One might argue that research-based educational practices transcend culture or are culture-neutral and that it is simply good practice to use what research tells us works, regardless of cultural differences. But of course research itself is culturally bound, not only by the situations in which it is performed and the availability of participants, but also by the chosen research questions, research designs, and what is considered acceptable as evidence. In fact, the existence of long-held cultural differences exhibited by foreign but successful cultures should make us question the broad validity of any research-based practices. At a minimum, one should reflect to determine the underlying operational principles of any particular research-based instructional strategy (Gibbons, 2009) and decide whether some of its prescribed methods and conditions can be modified to work more effectively within other cultural frameworks (Rogers, 2007).

Remaining Questions and Conclusions

The CDLF could prove useful in multiple contexts. This article presents the framework and questionnaire as tools for practice, but the CDLF might also support research, for example to determine which preferences appear to cluster together or which appear to be common among a particular group of learners. Many questions remain, the answers to which may help provide additional guidance for the utilization of the CDLF.

The ability to accommodate culturally based learning differences is becoming an increasingly critical skill in this time of rapid globalization and technology-influenced cross-cultural interactions. This paper contributes to the literature on cultural considerations of teaching and learning by exploring the basis of culture and the dimensions that most directly impact the teaching and learning enterprise. The CDLF provides a rich tool for analyzing the differences in learning preferences, which, when combined with process-oriented strategies for culturally sensitive adaptation, can help instructional providers become more effective in cross- and multicultural situations.

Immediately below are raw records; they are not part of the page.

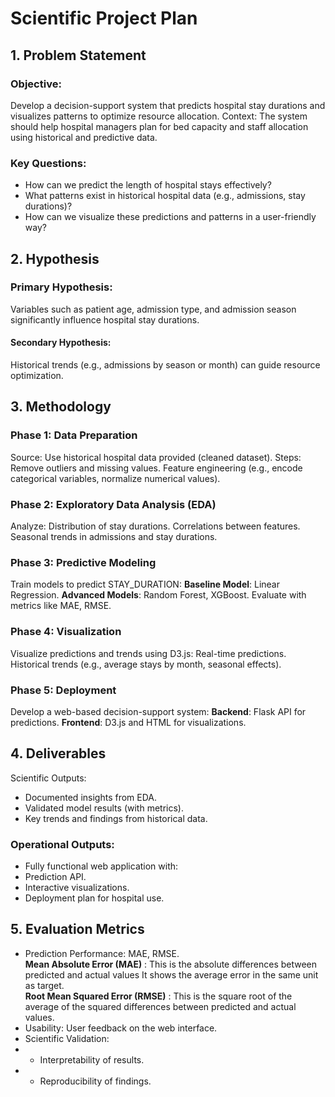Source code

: # Scientific Project Plan
## 1. Problem Statement
### Objective: 
Develop a decision-support system that predicts hospital stay durations and visualizes patterns to optimize resource allocation.
Context: The system should help hospital managers plan for bed capacity and staff allocation using historical and predictive data.
### Key Questions:
- How can we predict the length of hospital stays effectively?
- What patterns exist in historical hospital data (e.g., admissions, stay durations)?
- How can we visualize these predictions and patterns in a user-friendly way?
## 2. Hypothesis
### Primary Hypothesis: 
Variables such as patient age, admission type, and admission season significantly influence hospital stay durations.
#### Secondary Hypothesis: 
Historical trends (e.g., admissions by season or month) can guide resource optimization.
## 3. Methodology
### Phase 1: Data Preparation
Source: Use historical hospital data provided (cleaned dataset).
Steps:
Remove outliers and missing values.
Feature engineering (e.g., encode categorical variables, normalize numerical values).
### Phase 2: Exploratory Data Analysis (EDA)
Analyze:
Distribution of stay durations.
Correlations between features.
Seasonal trends in admissions and stay durations.
### Phase 3: Predictive Modeling
Train models to predict STAY_DURATION:
**Baseline Model**: Linear Regression.
**Advanced Models**: Random Forest, XGBoost.
Evaluate with metrics like MAE, RMSE.
### Phase 4: Visualization
Visualize predictions and trends using D3.js:
Real-time predictions.
Historical trends (e.g., average stays by month, seasonal effects).
### Phase 5: Deployment
Develop a web-based decision-support system:
**Backend**: Flask API for predictions.
**Frontend**: D3.js and HTML for visualizations.
## 4. Deliverables
Scientific Outputs:
- Documented insights from EDA.
- Validated model results (with metrics).
- Key trends and findings from historical data.
### Operational Outputs:
- Fully functional web application with:
- Prediction API.
- Interactive visualizations.
- Deployment plan for hospital use.

## 5. Evaluation Metrics
- Prediction Performance: MAE, RMSE.<br>
**Mean Absolute Error (MAE)** : This is the absolute differences between predicted and actual values It shows the average error in the same unit as target. <br>
**Root Mean Squared Error (RMSE)** : This is the square root of the average of the squared differences between predicted and actual values.
- Usability: User feedback on the web interface.
- Scientific Validation:
- - Interpretability of results.
- - Reproducibility of findings.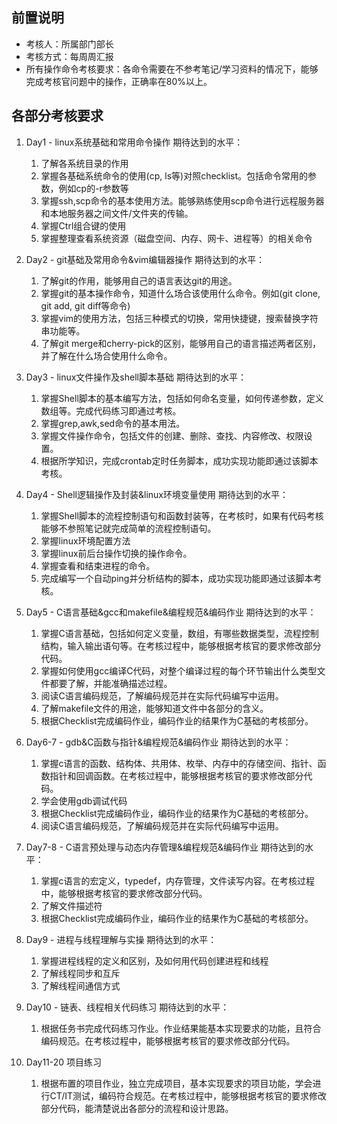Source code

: ## 前置说明
* 考核人：所属部门部长
* 考核方式：每周周汇报
* 所有操作命令考核要求：各命令需要在不参考笔记/学习资料的情况下，能够完成考核官问题中的操作，正确率在80%以上。

## 各部分考核要求
1. Day1 - linux系统基础和常用命令操作
   期待达到的水平：
   1. 了解各系统目录的作用
   2. 掌握各基础系统命令的使用(cp, ls等)对照checklist。包括命令常用的参数，例如cp的-r参数等
   3. 掌握ssh,scp命令的基本使用方法。能够熟练使用scp命令进行远程服务器和本地服务器之间文件/文件夹的传输。
   4. 掌握Ctrl组合键的使用
   5. 掌握整理查看系统资源（磁盘空间、内存、网卡、进程等）的相关命令

2. Day2 - git基础及常用命令&vim编辑器操作
   期待达到的水平：
   1. 了解git的作用，能够用自己的语言表达git的用途。
   2. 掌握git的基本操作命令，知道什么场合该使用什么命令。例如(git clone, git add, git diff等命令)
   3. 掌握vim的使用方法，包括三种模式的切换，常用快捷键，搜索替换字符串功能等。
   4. 了解git merge和cherry-pick的区别，能够用自己的语言描述两者区别，并了解在什么场合使用什么命令。

3. Day3 - linux文件操作及shell脚本基础
   期待达到的水平：
   1. 掌握Shell脚本的基本编写方法，包括如何命名变量，如何传递参数，定义数组等。完成代码练习即通过考核。
   2. 掌握grep,awk,sed命令的基本用法。
   3. 掌握文件操作命令，包括文件的创建、删除、查找、内容修改、权限设置。
   4. 根据所学知识，完成crontab定时任务脚本，成功实现功能即通过该脚本考核。

4. Day4 - Shell逻辑操作及封装&linux环境变量使用
   期待达到的水平：
   1. 掌握Shell脚本的流程控制语句和函数封装等，在考核时，如果有代码考核能够不参照笔记就完成简单的流程控制语句。
   2. 掌握linux环境配置方法
   3. 掌握linux前后台操作切换的操作命令。
   4. 掌握查看和结束进程的命令。
   5. 完成编写一个自动ping并分析结构的脚本，成功实现功能即通过该脚本考核。

5. Day5 - C语言基础&gcc和makefile&编程规范&编码作业
   期待达到的水平：
   1. 掌握C语言基础，包括如何定义变量，数组，有哪些数据类型，流程控制结构，输入输出语句等。在考核过程中，能够根据考核官的要求修改部分代码。
   2. 掌握如何使用gcc编译C代码，对整个编译过程的每个环节输出什么类型文件都要了解，并能准确描述过程。
   3. 阅读C语言编码规范，了解编码规范并在实际代码编写中运用。
   4. 了解makefile文件的用途，能够知道文件中各部分的含义。
   5. 根据Checklist完成编码作业，编码作业的结果作为C基础的考核部分。

6. Day6-7 - gdb&C函数与指针&编程规范&编码作业
   期待达到的水平：
   1. 掌握c语言的函数、结构体、共用体、枚举、内存中的存储空间、指针、函数指针和回调函数。在考核过程中，能够根据考核官的要求修改部分代码。
   2. 学会使用gdb调试代码
   3. 根据Checklist完成编码作业，编码作业的结果作为C基础的考核部分。
   4. 阅读C语言编码规范，了解编码规范并在实际代码编写中运用。
   
8. Day7-8 - C语言预处理与动态内存管理&编程规范&编码作业
   期待达到的水平：
   1. 掌握c语言的宏定义，typedef，内存管理，文件读写内容。在考核过程中，能够根据考核官的要求修改部分代码。
   2. 了解文件描述符
   3. 根据Checklist完成编码作业，编码作业的结果作为C基础的考核部分。

9. Day9 - 进程与线程理解与实操
   期待达到的水平：
   1. 掌握进程线程的定义和区别，及如何用代码创建进程和线程
   2. 了解线程同步和互斥
   3. 了解线程间通信方式

10. Day10 - 链表、线程相关代码练习
    期待达到的水平：
    1. 根据任务书完成代码练习作业。作业结果能基本实现要求的功能，且符合编码规范。在考核过程中，能够根据考核官的要求修改部分代码。

11. Day11-20 项目练习
    1. 根据布置的项目作业，独立完成项目，基本实现要求的项目功能，学会进行CT/IT测试，编码符合规范。在考核过程中，能够根据考核官的要求修改部分代码，能清楚说出各部分的流程和设计思路。



   
   

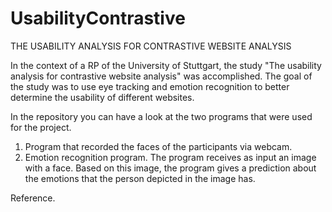 # UsabilityContrastive
THE USABILITY  ANALYSIS FOR CONTRASTIVE WEBSITE ANALYSIS

In the context of a RP of the University of Stuttgart, the study "The usability analysis for contrastive website analysis" was accomplished.
The goal of the study was to use eye tracking and emotion recognition to better determine the usability of different websites.

In the repository you can have a look at the two programs that were used for the project.

1. Program that recorded the faces of the participants via webcam.
2. Emotion recognition program. 
   The program receives as input an image with a face. Based on this image, the program gives a prediction about the emotions that the person depicted in the image has.

Reference.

It has been suggested that being involved in multicultural exchanges can make one more sensitive to communication patterns because the old, reliable patterns are no longer effective. For example, one may become a better listener and a more careful communicator because first assumptions are more suspect. One becomes more conscious of the unspoken intentions, and perhaps unintended messages, embedded in communications. This increased awareness may improve overall communication skills within and across cultures (Hall, 1981).

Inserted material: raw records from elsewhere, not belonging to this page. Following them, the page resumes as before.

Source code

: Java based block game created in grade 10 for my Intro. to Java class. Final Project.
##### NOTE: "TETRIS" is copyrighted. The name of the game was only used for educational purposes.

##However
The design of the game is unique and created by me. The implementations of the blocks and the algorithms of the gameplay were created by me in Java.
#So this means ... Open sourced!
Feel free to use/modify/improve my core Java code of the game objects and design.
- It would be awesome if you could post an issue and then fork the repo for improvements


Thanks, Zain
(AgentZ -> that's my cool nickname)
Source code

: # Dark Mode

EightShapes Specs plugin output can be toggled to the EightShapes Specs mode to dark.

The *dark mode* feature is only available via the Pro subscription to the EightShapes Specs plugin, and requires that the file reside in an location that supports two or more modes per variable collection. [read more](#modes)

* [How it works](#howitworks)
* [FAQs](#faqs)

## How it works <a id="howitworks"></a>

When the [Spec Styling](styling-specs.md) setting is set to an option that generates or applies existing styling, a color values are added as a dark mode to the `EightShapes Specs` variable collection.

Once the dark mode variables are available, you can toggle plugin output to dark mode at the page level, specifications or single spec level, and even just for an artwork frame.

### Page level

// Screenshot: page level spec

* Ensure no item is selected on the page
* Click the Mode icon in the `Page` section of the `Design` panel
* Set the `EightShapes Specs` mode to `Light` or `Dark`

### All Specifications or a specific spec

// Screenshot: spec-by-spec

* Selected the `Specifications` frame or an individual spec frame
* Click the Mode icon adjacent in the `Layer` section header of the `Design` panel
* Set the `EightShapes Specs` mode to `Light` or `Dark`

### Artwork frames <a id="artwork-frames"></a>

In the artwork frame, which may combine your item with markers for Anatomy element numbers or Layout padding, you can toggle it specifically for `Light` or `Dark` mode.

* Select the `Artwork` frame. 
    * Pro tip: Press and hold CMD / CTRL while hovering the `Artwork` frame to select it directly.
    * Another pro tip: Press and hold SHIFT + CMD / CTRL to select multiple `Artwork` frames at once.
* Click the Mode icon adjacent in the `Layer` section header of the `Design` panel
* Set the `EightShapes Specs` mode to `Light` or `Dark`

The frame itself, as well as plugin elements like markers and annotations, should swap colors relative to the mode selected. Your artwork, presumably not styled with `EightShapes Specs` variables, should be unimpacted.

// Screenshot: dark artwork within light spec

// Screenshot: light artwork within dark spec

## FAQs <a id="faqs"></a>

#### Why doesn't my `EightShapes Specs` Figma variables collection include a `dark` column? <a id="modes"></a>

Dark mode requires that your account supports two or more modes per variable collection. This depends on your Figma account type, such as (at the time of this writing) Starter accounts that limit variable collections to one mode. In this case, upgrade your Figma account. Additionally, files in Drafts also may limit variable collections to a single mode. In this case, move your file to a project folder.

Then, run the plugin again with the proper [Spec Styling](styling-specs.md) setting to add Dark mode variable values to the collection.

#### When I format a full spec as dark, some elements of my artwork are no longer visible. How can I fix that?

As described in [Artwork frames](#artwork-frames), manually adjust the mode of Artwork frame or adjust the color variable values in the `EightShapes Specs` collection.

Arya, Margaryan, and Collis (2003) ponder whether cultural accommodation in instruction “suggests stereotyping which can lead to new dilemmas” (p. 41). Future research must respond to this question because the resulting compartmentalization could lead to results counter to the goals of instruction, which include opening students’ minds to change and new ideas. Thomas (2003) reminds us that instructional providers need to be aware of both the intended and unintended consequences of their instructional designs and that all consequences should be researched and discussed. In the end, research into the multicultural education and training challenges may lead to greater wisdom for all instructional situations.